What is result of comparison of double and NaN?

Question

I have the following program:

#include <iostream>
#include <cmath>

int main() {
    double a = 1;
    double b = nan("");

    std::cout << (a > b) << std::endl;
    std::cout << (b > a) << std::endl;

    return 0;
}

Output:

0
0

In general from the meaning of nan - not a number it is clear that any operation with nan is essentially pointless. From IEEE-754 that I found in internet I found what if in FPU at least one of operands is nan the result is also nan, but I found nothing about comparison between normal value and nan as in example above.

What does standard say about it?

Answer 1

What does standard say about it?

The C++ standard does not say how operations on NaNs behave. It is left unspecified. So, as far as C++ is concerned, any result is possible and allowed.

ANSI/IEEE Std 754–1985 says:

5.7. Comparison

... Every NaN shall compare unordered with everything, including itself. ...
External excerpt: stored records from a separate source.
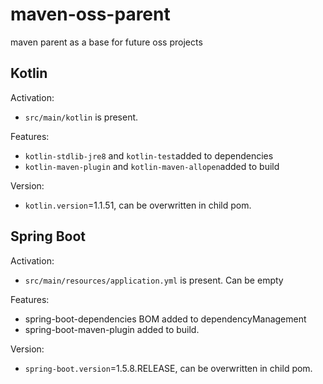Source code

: 

# maven-oss-parent

maven parent as a base for future oss projects

## Kotlin

Activation:

* `src/main/kotlin` is present.

Features:

* `kotlin-stdlib-jre8` and `kotlin-test`added to dependencies
* `kotlin-maven-plugin`  and `kotlin-maven-allopen`added to build

Version:

* `kotlin.version`=1.1.51, can be overwritten in child pom.

## Spring Boot

Activation: 

* `src/main/resources/application.yml` is present. Can be empty

Features:

* spring-boot-dependencies BOM added to dependencyManagement
* spring-boot-maven-plugin added to build.

Version:

* `spring-boot.version`=1.5.8.RELEASE, can be overwritten in child pom.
What unordered means exactly is shown in the Table 4 in the same section. But in short, this means that the comparison shall return false, if any of the operands is NaN, except != shall return true.

Answer 2

The 0 you're seeing means false in this case as that's what the stream shows for false by default. If you want to see it as true or false use std::boolalpha:

std::cout << std::boolalpha << (a > b) << std::endl;

Whey comparing floating point values where one of the values is nan then x<y, x>y, x<=y, x>=y, and x==y will all evaluate to false, whereas x!=y will always be true. Andrew Koenig has a good article on this on the Dr Dobbs website.

When you think about it the result cannot be nan since comparison operators need to return a boolean which can only have 2 states.

Answer 3

0 here means false. Nan is not equal or comparable to any value so the result of operation is false(0).